The records section start

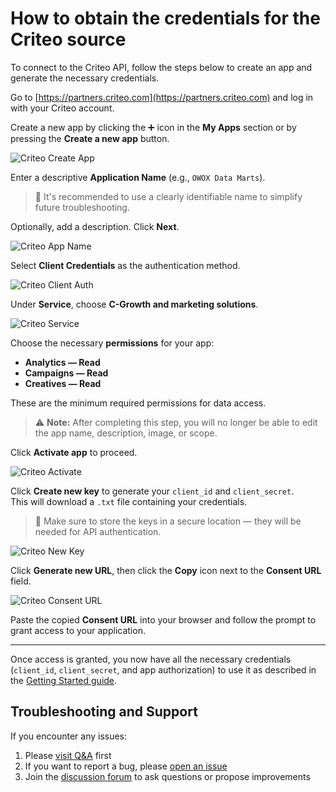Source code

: # How to obtain the credentials for the Criteo source

To connect to the Criteo API, follow the steps below to create an app and generate the necessary credentials.

Go to [https://partners.criteo.com](https://partners.criteo.com) and log in with your Criteo account.

Create a new app by clicking the ➕ icon in the **My Apps** section or by pressing the **Create a new app** button.  

![Criteo Create App](res/criteo_createapp.png)

Enter a descriptive **Application Name** (e.g., `OWOX Data Marts`).  
> 📌 It's recommended to use a clearly identifiable name to simplify future troubleshooting.

Optionally, add a description. Click **Next**.

![Criteo App Name](res/criteo_appname.png)

Select **Client Credentials** as the authentication method.  

![Criteo Client Auth](res/criteo_clientauth.png)

Under **Service**, choose **C-Growth and marketing solutions**.  

![Criteo Service](res/criteo_service.png)

Choose the necessary **permissions** for your app:

- **Analytics — Read**
- **Campaigns — Read**
- **Creatives — Read**

These are the minimum required permissions for data access.

> ⚠️ **Note:** After completing this step, you will no longer be able to edit the app name, description, image, or scope.

Click **Activate app** to proceed.  

![Criteo Activate](res/criteo_activate.png)

Click **Create new key** to generate your `client_id` and `client_secret`.  
This will download a `.txt` file containing your credentials.

> 🔐 Make sure to store the keys in a secure location — they will be needed for API authentication.  

![Criteo New Key](res/criteo_newkey.png)

Click **Generate new URL**, then click the **Copy** icon next to the **Consent URL** field.  

![Criteo Consent URL](res/criteo-consenturl.gif)

Paste the copied **Consent URL** into your browser and follow the prompt to grant access to your application.

---

Once access is granted, you now have all the necessary credentials (`client_id`, `client_secret`, and app authorization) to use it as described in the [Getting Started guide](GETTING_STARTED.md).

## Troubleshooting and Support

If you encounter any issues:

1. Please [visit Q&A](https://github.com/OWOX/owox-data-marts/discussions/categories/q-a) first
2. If you want to report a bug, please [open an issue](https://github.com/OWOX/owox-data-marts/issues)
3. Join the [discussion forum](https://github.com/OWOX/owox-data-marts/discussions) to ask questions or propose improvements
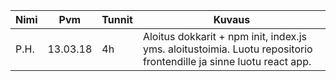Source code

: Nimi | Pvm | Tunnit | Kuvaus
----- | ---- | ---- | ----
P.H. | 13.03.18 | 4h | Aloitus dokkarit + npm init, index.js yms. aloitustoimia. Luotu repositorio frontendille ja sinne luotu react app.
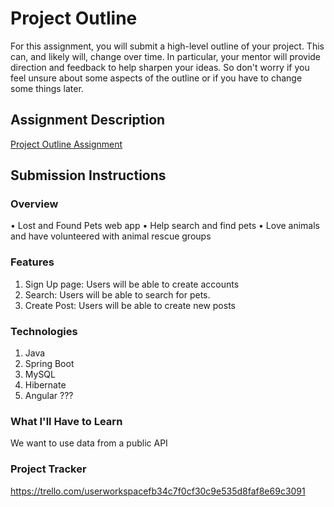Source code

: # Project Outline
For this assignment, you will submit a high-level outline of your project. This can, and likely will, change over time. In particular, your mentor will provide direction and feedback to help sharpen your ideas. So don't worry if you feel unsure about some aspects of the outline or if you have to change some things later.

## Assignment Description
[Project Outline Assignment](https://education.launchcode.org/liftoff/modules/assignments/project-outline)

## Submission Instructions

### Overview
•	Lost and Found Pets web app
•	Help search and find pets
•	Love animals and have volunteered with animal rescue groups

### Features
1.	Sign Up page: Users will be able to create accounts 
2.	Search: Users will be able to search for pets.
3.	Create Post: Users will be able to create new posts 

### Technologies
1.	Java
2.	Spring Boot
3.	MySQL
4.	Hibernate
5.	Angular ???

### What I'll Have to Learn
We want to use data from a public API  

### Project Tracker
https://trello.com/userworkspacefb34c7f0cf30c9e535d8faf8e69c3091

The records section end

> [Aim of the task]:
Copy, without any change, the lines from the one that contains "We want to use data from a public API" to the final line of the entries above.

> [Problem solution]:
We want to use data from a public API  

### Project Tracker
https://trello.com/userworkspacefb34c7f0cf30c9e535d8faf8e69c3091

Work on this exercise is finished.